I haven't read all the posts here so don't know if anyone said this already but if you haven't talked to your local club and plan to race I would do this A.S.A.P. The anual club meetings are very soon (this weekend here) and this is the only time you can join around here. Plus before I got too into it I would make sure I was going to get voted into the club. I did not do this and it really scares me that a club can decide they don't want someone in for whatever reason and just not vote them in. "It does happen". I was listening to pigeon radio and they were talking to a person from the AU about this and there is nothing that they can do if this does happen.


----------



## re lee (Jan 4, 2003)

I would say do not start to fast. Get just a small number of top breeder birds ,you can raise from. Far as top You have to make that choice. first pedigrees are paper not a bird. Now the bird you buy should have a race record proving it could race. # pair of good birds can raise you say 18 to 20 youngbirds the first year. Also The buying from local flyers is good BUT remember the locals like any body else do not sell the best. BUt they do let you get birds that will help .You raise Dogs. You said inbreeding tightly brings both good and bad faults foward. SO it does the same with pigeons. You keep the good get rid of the bad. Testing them in training and racing tell you if the mating was good. Expect say 1 young bird from a pair to be the top bird bred that year. Maybe 1 more to be a useable bird. But figure at 5 to 10 percent total are your yearly top birds the rest are not your keepers. Do not think spending the big bucks will get the best birds UNLESS you see that bird you are buying has a record do not think of its ancesters as a way of buying. YOUNG BIRD kits are a way to start and people get lucky But then they dont. Think of asking the different club members what strain line birds and cross strain birds are doing well in your area. Set up your program stick with it and your on your way back.


----------



## hillfamilyloft (Jun 22, 2005)

I am also thinking along those same lines. Aquire local birds from the best flyier. I would add to that. The birds that you are aquiring from outside sources could be great birds also. You can either establish two lines or cross the locals with outsiders. A general rule is to select using the racing basket. Get a good team, fly them and then keep the best young birds to breed. Breeding for stock birds, can be great or not. Futurity winners may not make good breeders either. I like pedigrees that show parents as winners. At least grandparents. I have had luck with brothers and sisters of winners as breeders. I would ask the best flier in your area which bird is their best and buy siblings of the bird. I would buy the same sex siblings if I had a choice. 

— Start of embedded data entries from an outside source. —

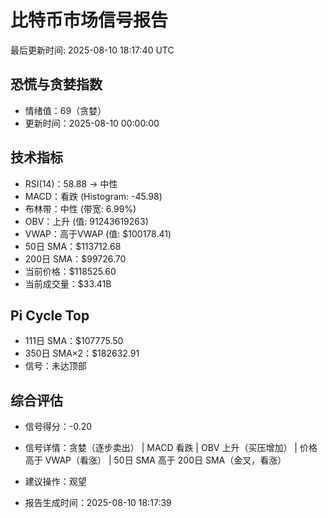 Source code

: # 比特币市场信号报告

最后更新时间: 2025-08-10 18:17:40 UTC

## 恐慌与贪婪指数
- 情绪值：69（贪婪）
- 更新时间：2025-08-10 00:00:00

## 技术指标
- RSI(14)：58.88 → 中性
- MACD：看跌 (Histogram: -45.98)
- 布林带：中性 (带宽: 6.99%)
- OBV：上升 (值: 91243619263)
- VWAP：高于VWAP (值: $100178.41)
- 50日 SMA：$113712.68
- 200日 SMA：$99726.70
- 当前价格：$118525.60
- 当前成交量：$33.41B

## Pi Cycle Top
- 111日 SMA：$107775.50
- 350日 SMA×2：$182632.91
- 信号：未达顶部

## 综合评估
- 信号得分：-0.20
- 信号详情：贪婪（逐步卖出） | MACD 看跌 | OBV 上升（买压增加） | 价格高于 VWAP（看涨） | 50日 SMA 高于 200日 SMA（金叉，看涨）
- 建议操作：观望

- 报告生成时间：2025-08-10 18:17:39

I find people that select good birds from an established flier tend to do better than the hodge podge guys. If you look around you can find young birds kits from breeders around. Warren has good birds, but he does expect you to fly them if you purchase a kit from him. CBS has kits, Ganus has kits etc. 

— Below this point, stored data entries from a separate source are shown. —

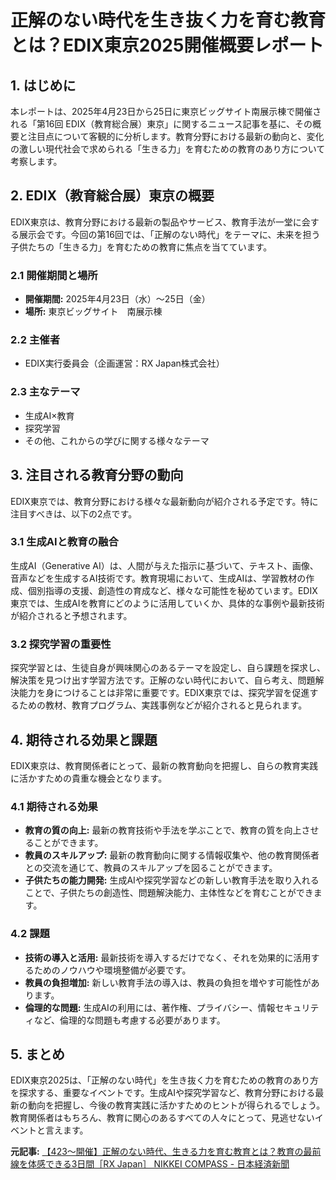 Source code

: # 正解のない時代を生き抜く力を育む教育とは？EDIX東京2025開催概要レポート

## 1. はじめに

本レポートは、2025年4月23日から25日に東京ビッグサイト南展示棟で開催される「第16回 EDIX（教育総合展）東京」に関するニュース記事を基に、その概要と注目点について客観的に分析します。教育分野における最新の動向と、変化の激しい現代社会で求められる「生きる力」を育むための教育のあり方について考察します。

## 2. EDIX（教育総合展）東京の概要

EDIX東京は、教育分野における最新の製品やサービス、教育手法が一堂に会する展示会です。今回の第16回では、「正解のない時代」をテーマに、未来を担う子供たちの「生きる力」を育むための教育に焦点を当てています。

### 2.1 開催期間と場所

* **開催期間:** 2025年4月23日（水）～25日（金）
* **場所:** 東京ビッグサイト　南展示棟

### 2.2 主催者

* EDIX実行委員会（企画運営：RX Japan株式会社）

### 2.3 主なテーマ

* 生成AI×教育
* 探究学習
* その他、これからの学びに関する様々なテーマ

## 3. 注目される教育分野の動向

EDIX東京では、教育分野における様々な最新動向が紹介される予定です。特に注目すべきは、以下の2点です。

### 3.1 生成AIと教育の融合

生成AI（Generative AI）は、人間が与えた指示に基づいて、テキスト、画像、音声などを生成するAI技術です。教育現場において、生成AIは、学習教材の作成、個別指導の支援、創造性の育成など、様々な可能性を秘めています。EDIX東京では、生成AIを教育にどのように活用していくか、具体的な事例や最新技術が紹介されると予想されます。

### 3.2 探究学習の重要性

探究学習とは、生徒自身が興味関心のあるテーマを設定し、自ら課題を探求し、解決策を見つけ出す学習方法です。正解のない時代において、自ら考え、問題解決能力を身につけることは非常に重要です。EDIX東京では、探究学習を促進するための教材、教育プログラム、実践事例などが紹介されると見られます。

## 4. 期待される効果と課題

EDIX東京は、教育関係者にとって、最新の教育動向を把握し、自らの教育実践に活かすための貴重な機会となります。

### 4.1 期待される効果

* **教育の質の向上:** 最新の教育技術や手法を学ぶことで、教育の質を向上させることができます。
* **教員のスキルアップ:** 最新の教育動向に関する情報収集や、他の教育関係者との交流を通じて、教員のスキルアップを図ることができます。
* **子供たちの能力開発:** 生成AIや探究学習などの新しい教育手法を取り入れることで、子供たちの創造性、問題解決能力、主体性などを育むことができます。

### 4.2 課題

* **技術の導入と活用:** 最新技術を導入するだけでなく、それを効果的に活用するためのノウハウや環境整備が必要です。
* **教員の負担増加:** 新しい教育手法の導入は、教員の負担を増やす可能性があります。
* **倫理的な問題:** 生成AIの利用には、著作権、プライバシー、情報セキュリティなど、倫理的な問題も考慮する必要があります。

## 5. まとめ

EDIX東京2025は、「正解のない時代」を生き抜く力を育むための教育のあり方を探求する、重要なイベントです。生成AIや探究学習など、教育分野における最新の動向を把握し、今後の教育実践に活かすためのヒントが得られるでしょう。教育関係者はもちろん、教育に関心のあるすべての人々にとって、見逃せないイベントと言えます。


**元記事:** [【423～開催】正解のない時代、生きる力を育む教育とは？教育の最前線を体感できる3日間［RX Japan］ NIKKEI COMPASS - 日本経済新聞](https://www.nikkei.com/compass/content/PRTKDB000001643_000026157/preview)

As for imports look at how Elton Dinga established his loft. You can do a search on line and find him. He did better than anyone in futurities this year. 

I like to look for a family of birds that has done very well for what your purpose is. I wanted middle distance futurity birds, so I looked to futurity winners for stock. I was lucky that two were close to me. Both have good futurity records. Both had good stock from Vic Miller birds, Ganus birds etc. 

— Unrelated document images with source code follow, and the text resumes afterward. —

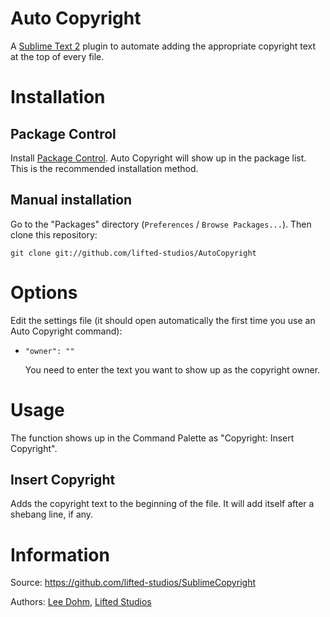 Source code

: # Auto Copyright

A [Sublime Text 2](http://www.sublimetext.com/) plugin to automate adding the appropriate copyright text at the top of every file.

# Installation

## Package Control

Install [Package Control](http://wbond.net/sublime_packages/package_control).  Auto Copyright will show up in the package list.  This is the recommended installation method.

## Manual installation

Go to the "Packages" directory (`Preferences` / `Browse Packages...`).  Then clone this repository:

    git clone git://github.com/lifted-studios/AutoCopyright

# Options

Edit the settings file (it should open automatically the first time you use an Auto Copyright command):

*   `"owner": ""`

    You need to enter the text you want to show up as the copyright owner.

# Usage

The function shows up in the Command Palette as "Copyright: Insert Copyright".

## Insert Copyright

Adds the copyright text to the beginning of the file.  It will add itself after a shebang line, if any.

# Information

Source: https://github.com/lifted-studios/SublimeCopyright

Authors: [Lee Dohm](https://github.com/lee-dohm/), [Lifted Studios](https://github.com/lifted-studios/)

I founded my loft from mainly Vic Miller birds crossed with a few key birds outside the bloodline. Select breeders by the basket and I am establishing a new line of birds. 

If I had full pockets I would look at www.pipa.be for birds, or simply contact Elton Dinga for birds. I want futurity winners and he breeds them.

You can found a loft on a few good birds, crossing their youngbirds in a few years. This way your family will be more homogenious. If their parents were quality chances are better they will be also. If you need a loft of 100 young birds today, you will have a bigger variety of birds and chances are not very many will be keepers. But you will have more to choose from. 

Randy


----------



## conditionfreak (Jan 11, 2008)

*Thanks*

I did not go into a lot of detail in my original posting, but I will add a few details here. I retired and moved to Hillsboro, Ohio, got ten acres of land and now have the time to race birds, but there are no clubs anywhere near me. The closest clubs are Findlay Ohio and Medway ohio, both over two hours away. I contacted the AU and asked them for suggestions and they gave me the phone number of a father and son in my city that are individually members of the AU, but have no club affiliation because of distance. I contacted them and was informed that they had a club with five members three or four years ago, but lost a member, and that the AU rules state that an official club has to have five members, so they have been without a club and have not participated in races for three years, although they still have birds. I informed them that if they wanted to get a club back together, I could be that fifth member. They said they would think about it and talk with the other former members and if they decide to do it, will contact me. Keeping in mind that they have not raced, not culled and have no club equipment anymore, making it unlikely that I would obtain starter birds from them, for my loft.

So, here are my thoughts. I may or may not be able to re-formulate this club in my area. I will have to wait and see what happens with that. I contacted the Miami Valley Sportsman's Club in Medway Ohio, and they invited me to their next meeting, but realistically, they are very far away from me and I do not think that racing with them would or could work. I have more looking into with them to determine that.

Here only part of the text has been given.